When in doubt consult the FSM.
 
Agreed. Taking my own thread off topic a bit, here is a presentation that discusses conventional (slip) sway bar bushings and bonded (no slip) ones:
Maybe stating that ALL rubber bushings (vs. poly) are designed to not allow the sway bar to slip is painting with too broad a paint brush?

EDIT: If we wish to pursue this academic debate, here are two threads with lengthy debate regarding whether sway bar bushings should grip the bar tight with no slip vs. allowing slip.
The last time I bought Moog bushings they were made in India and looked worse than anything that came out of China. I didnt use them but threw them in the bin and bought OE, yes it makes a difference. On my Beetle I used the street formula from Powerflex, no harshness in the ride but they have lasted unchanged for years. Expensive yes but you get what you pay for, forget the energy suspension, it is cheap discount parts store nasty crap.

 
Thank you everyone for the input. For something so simple, the conflicting advice on the web is substantial: loaded/unloaded weight, grease/no grease (and type), poly vs. rubber,etc..

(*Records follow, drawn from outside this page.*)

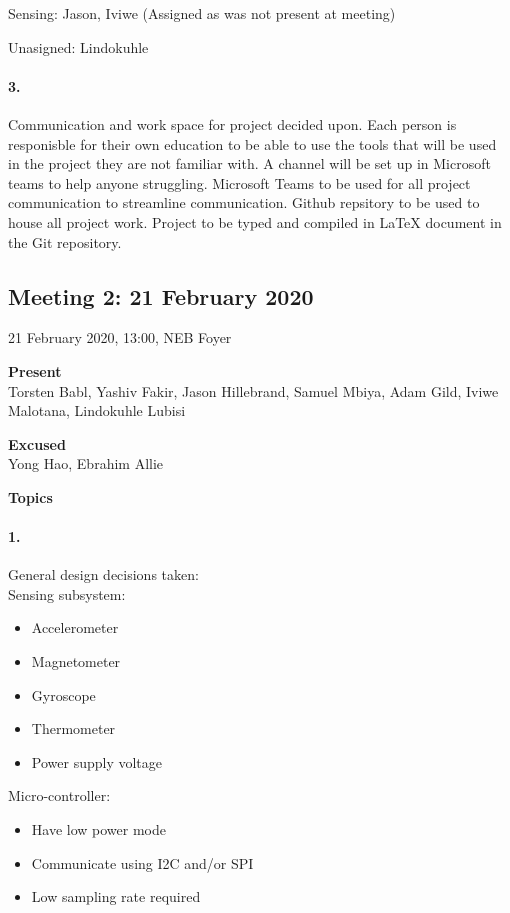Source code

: \documentclass[12pt]{article}
\begin{document}
Sensing: Jason, Iviwe (Assigned as was not present at meeting)
  
Unasigned: Lindokuhle

\paragraph[short]{3.} Communication and work space for project decided upon. Each person is responisble for their own education to be able to use the tools that will be used in the project they are not familiar with. A channel will be set up in Microsoft teams to help anyone struggling.  
Microsoft Teams to be used for all project communication to streamline communication.
Github repsitory to be used to house all project work.
Project to be typed and compiled in LaTeX document in the Git repository.
\newpage

\subsection{Meeting 2: 21 February 2020}
21 February 2020, 13:00, NEB Foyer

\textbf{Present}\\
Torsten Babl, Yashiv Fakir, Jason Hillebrand, Samuel Mbiya, Adam Gild, Iviwe Malotana, Lindokuhle Lubisi

\textbf{Excused}\\
Yong Hao, Ebrahim Allie

\textbf{Topics}
\paragraph[short]{1.} General design decisions taken:\\
Sensing subsystem:
\begin{itemize}
  \item Accelerometer
  \item Magnetometer
  \item Gyroscope
  \item Thermometer
  \item Power supply voltage
\end{itemize}

Micro-controller:
\begin{itemize}
  \item Have low power mode
  \item Communicate using I2C and/or SPI
  \item Low sampling rate required
\end{itemize}
\end{document}
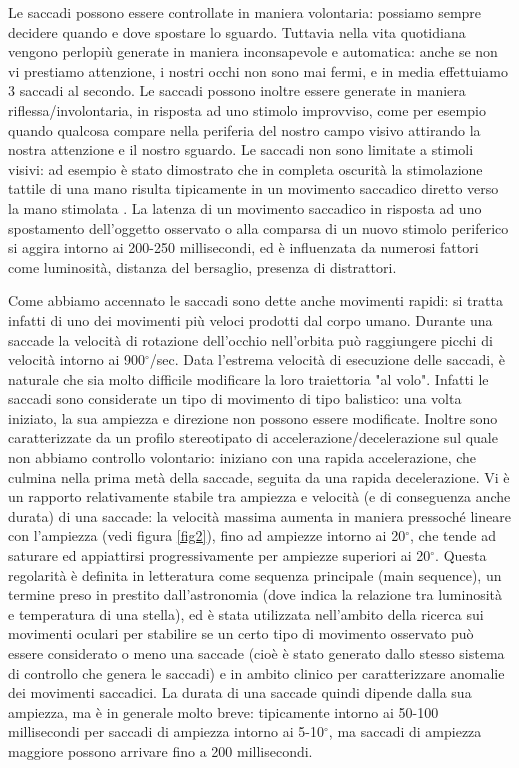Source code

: \documentclass[12pt]{article}
\begin{document}
Le saccadi possono essere controllate in maniera volontaria: possiamo sempre decidere quando e dove spostare lo sguardo. Tuttavia nella vita quotidiana vengono perlopiù generate in maniera inconsapevole e automatica: anche se non vi prestiamo attenzione, i nostri occhi non sono mai fermi, e in media effettuiamo 3 saccadi al secondo. Le saccadi possono inoltre essere generate in maniera riflessa/involontaria, in risposta ad uno stimolo improvviso, come per esempio quando qualcosa compare nella periferia del nostro campo visivo attirando la nostra attenzione e il nostro sguardo. Le saccadi non sono limitate a stimoli visivi: ad esempio è stato dimostrato che in completa oscurità la stimolazione tattile di una mano risulta tipicamente in un movimento saccadico diretto verso la mano stimolata \cite{Groh1996}. La latenza di un movimento saccadico in risposta ad uno spostamento dell'oggetto osservato o alla comparsa di un nuovo stimolo periferico si aggira intorno ai 200-250 millisecondi, ed è influenzata da numerosi fattori come luminosità, distanza del bersaglio, presenza di distrattori.

Come abbiamo accennato le saccadi sono dette anche movimenti rapidi: si tratta infatti di uno dei movimenti più veloci prodotti dal corpo umano. Durante una saccade la velocità di rotazione dell'occhio nell'orbita può raggiungere picchi di velocità intorno ai 900$^{\circ}$/sec. Data l'estrema velocità di esecuzione delle saccadi, è naturale che sia molto difficile modificare la loro traiettoria "al volo". Infatti le saccadi sono considerate un tipo di movimento di tipo balistico: una volta iniziato, la sua ampiezza e direzione non possono essere modificate. Inoltre sono caratterizzate da un profilo stereotipato di accelerazione/decelerazione sul quale non abbiamo controllo volontario: iniziano con una rapida accelerazione, che culmina nella prima metà della saccade, seguita da una rapida decelerazione. Vi è un rapporto relativamente stabile tra ampiezza e velocità (e di conseguenza anche durata) di una saccade: la velocità massima aumenta in maniera pressoché lineare con l'ampiezza (vedi figura \ref{fig2}), fino ad ampiezze intorno ai 20$^{\circ}$, che tende ad saturare ed appiattirsi progressivamente per ampiezze superiori ai 20$^{\circ}$. Questa regolarità è definita in letteratura come sequenza principale (main sequence), un termine preso in prestito dall'astronomia (dove indica la relazione tra luminosità e temperatura di una stella), ed è stata utilizzata nell'ambito della ricerca sui movimenti oculari per stabilire se un certo tipo di movimento osservato può essere considerato o meno una saccade (cioè è stato generato dallo stesso sistema di controllo che genera le saccadi) e in ambito clinico per caratterizzare anomalie dei movimenti saccadici. La durata di una saccade quindi dipende dalla sua ampiezza, ma è in generale molto breve: tipicamente intorno ai 50-100 millisecondi per saccadi di ampiezza intorno ai 5-10$^{\circ}$, ma saccadi di ampiezza maggiore possono arrivare fino a 200 millisecondi. 
\end{document}
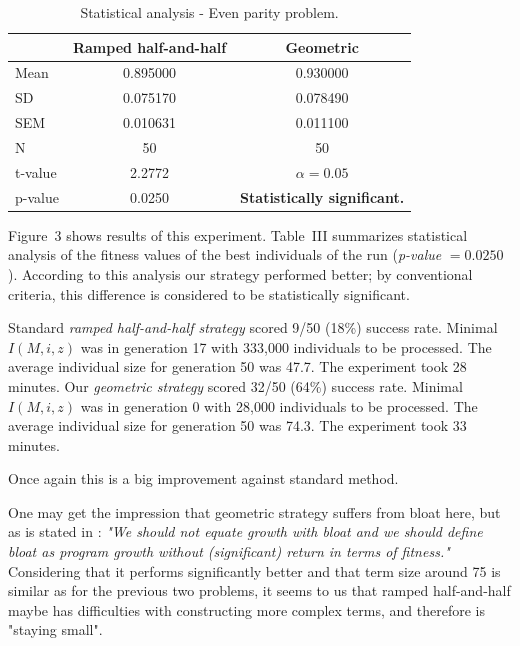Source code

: \documentclass[conference]{IEEEtran}
\begin{document}
\begin{table}[t]
\centering
\begin{tabular}{|l|cc|}
\hline
& Ramped half-and-half & Geometric \\
\hline
Mean & 0.895000	& 0.930000 \\
SD	 & 0.075170	& 0.078490 \\
SEM	 & 0.010631	& 0.011100 \\
N	 & 50    & 50    \\
\hline
t-value &  2.2772 & $\alpha = 0.05$\\
p-value &  0.0250 &  \textbf{Statistically significant.}\\
\hline
\end{tabular}
\caption{Statistical analysis - Even parity problem.}
\end{table}

Figure~3 shows results of this experiment. 
Table~III summarizes statistical analysis
of the fitness values of the best individuals of the run 
(\textit{p-value} $ = 0.0250$).  
According to this analysis our strategy performed better;
by conventional criteria, this difference is considered to be 
statistically significant.

Standard \textit{ramped half-and-half strategy} scored 9/50 (18\%) success rate. 
Minimal $I(M,i,z)$ was in generation 17 with 333,000 individuals to be processed.
The average individual size for generation 50 was 47.7.
The experiment took 28 minutes.
Our \textit{geometric strategy} scored 32/50 (64\%) success rate. 
Minimal $I(M,i,z)$ was in generation 0 with 28,000 individuals to be processed.
The average individual size for generation 50 was 74.3.
The experiment took 33 minutes.

Once again this is a big improvement against standard method. 

One may get the impression that geometric strategy 
suffers from bloat here, but as is stated in \cite{fg}: 
\textit{"We should not equate growth with bloat
and we should define bloat as program growth without 
(significant) return in terms of fitness."}
Considering that it performs significantly better and
that term size around 75 is similar as for the previous two problems, 
it seems to us that ramped half-and-half maybe has difficulties with 
constructing more complex terms, and therefore is "staying small".
\end{document}
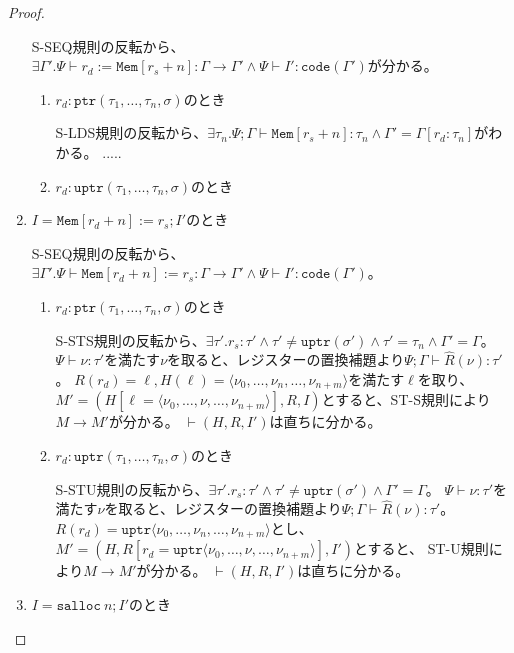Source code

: \documentclass[a4paper,oneside]{ltjsarticle}
\newcommand{\code}[1]{\mathtt{code}(#1)}
\newcommand{\Mem}[1]{\mathtt{Mem}[#1]}
\newcommand{\uptr}[1]{\mathtt{uptr}(#1)}
\newcommand{\ptr}[1]{\mathtt{ptr}(#1)}
\newcommand{\vuptr}[1]{\mathtt{uptr}\langle #1\rangle}
\newcommand{\salloc}[1]{\mathtt{salloc}\ #1}
\begin{document}
\begin{proof}
\begin{enumerate}
            S-SEQ規則の反転から、$\exists\Gamma'. \Psi\vdash r_d:=\Mem{r_s+n}:\Gamma\rightarrow\Gamma' \wedge \Psi\vdash I':\code{\Gamma'}$が分かる。
            \begin{enumerate}
                \item $r_d:\ptr{\tau_1,\dots,\tau_n,\sigma}$のとき

                    S-LDS規則の反転から、$\exists\tau_n. \Psi;\Gamma\vdash \Mem{r_s+n}:\tau_n\wedge \Gamma'=\Gamma[r_d:\tau_n]$がわかる。
                    .....
                \item $r_d:\uptr{\tau_1,\dots,\tau_n,\sigma}$のとき
            \end{enumerate}
        \item $I=\Mem{r_d+n}:=r_s;I'$のとき

            S-SEQ規則の反転から、$\exists\Gamma'.\Psi\vdash \Mem{r_d+n}:=r_s : \Gamma\rightarrow\Gamma' \wedge \Psi\vdash I':\code{\Gamma'}$。
            \begin{enumerate}
                \item $r_d:\ptr{\tau_1,\dots,\tau_n,\sigma}$のとき

                    S-STS規則の反転から、$\exists \tau'. r_s:\tau'\wedge \tau' \neq \uptr{\sigma'} \wedge \tau' = \tau_n\wedge \Gamma'=\Gamma$。
                    $\Psi\vdash \nu:\tau'$を満たす$\nu$を取ると、レジスターの置換補題より$\Psi;\Gamma\vdash \hat{R}(\nu):\tau'$。
                    $R(r_d)=\ell, H(\ell)=\langle \nu_0,\dots,\nu_n,\dots,\nu_{n+m}\rangle$を満たす$\ell$を取り、
                    $M'=(H[\ell=\langle \nu_0,\dots,\nu,\dots,\nu_{n+m}\rangle],R,I)$とすると、ST-S規則により$M\rightarrow M'$が分かる。
                    $\vdash (H,R,I')$は直ちに分かる。
                \item $r_d:\uptr{\tau_1,\dots,\tau_n,\sigma}$のとき

                    S-STU規則の反転から、$\exists \tau'.r_s:\tau'\wedge \tau' \neq \uptr{\sigma'}\wedge \Gamma'=\Gamma$。
                    $\Psi\vdash \nu:\tau'$を満たす$\nu$を取ると、レジスターの置換補題より$\Psi;\Gamma\vdash \hat{R}(\nu):\tau'$。
                    $R(r_d)=\vuptr{\nu_0,\dots,\nu_n,\dots,\nu_{n+m}}$とし、$M'=(H,R[r_d=\vuptr{\nu_0,\dots,\nu,\dots,\nu_{n+m}}], I')$とすると、
                    ST-U規則により$M\rightarrow M'$が分かる。
                    $\vdash (H,R,I')$は直ちに分かる。
            \end{enumerate}
        \item $I=\salloc{n};I'$のとき


\end{enumerate}
\end{proof}
\end{document}
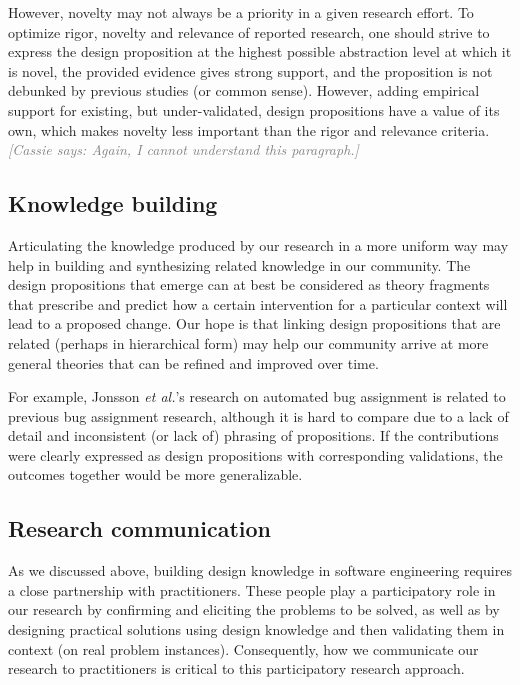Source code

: \documentclass[graybox]{svmult}
\newcommand{\cassie}[1]{\textcolor{gray}{{\it [Cassie says: #1]}}}
\newcommand{\cassie}[1]{}
\begin{document}
However, novelty may not always be a priority in a given research effort.
To optimize rigor, novelty and relevance of reported research, one should strive to express the design proposition at the highest possible abstraction level at which it is novel, the provided evidence gives strong support, and the proposition is not debunked by previous studies (or common sense). However, adding empirical support for existing, but under-validated, design propositions have a value of its own, which makes novelty less important than the rigor and relevance criteria.\cassie{Again, I cannot understand this paragraph.}


\subsection{Knowledge building}
\label{sec:knowledge}

Articulating the knowledge produced by our research in a more uniform way may help in building and synthesizing related knowledge in our community. 
The design propositions that emerge can at best be considered as theory fragments that prescribe and predict how a certain intervention for a particular context will lead to a proposed change. 
Our hope is that linking design propositions that are related (perhaps in hierarchical form) may help our community arrive at more general theories that can be refined and improved over time.

For example, Jonsson \emph{et al.}'s research on automated bug assignment is related to previous bug assignment research, although it is hard to compare due to a lack of detail and inconsistent (or lack of) phrasing of propositions. If the contributions were clearly expressed as design propositions with corresponding validations, the outcomes together would be more generalizable.



\subsection{Research communication}
\label{sec:communication}

As we discussed above, building design knowledge in software engineering requires a close partnership with practitioners. 
These people play a participatory role in our research by confirming and eliciting the problems to be solved, as well as by designing practical solutions using design knowledge and then validating them in context (on real problem instances). 
Consequently, how we communicate our research to practitioners is critical to this participatory research approach.
\end{document}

Trav, I also read somewhere on the interweb the same thing as slo town states (trying to find it).
If you use lubricant use something that wont swell or soften the rubber. You can use silicone grease.
 
depending on the age, the patriot is a mitsubishi outalnder underneath. the sway bar rotates in the bushings and the end links are ball joints that roate aswell. Whichever method is simplest to replace the bushings. I used a ceramic paste in the bushings to prevent squeaking, usually the sway bar has worn smooth inside the bushings and they tend to get noisy with moisture after replacement.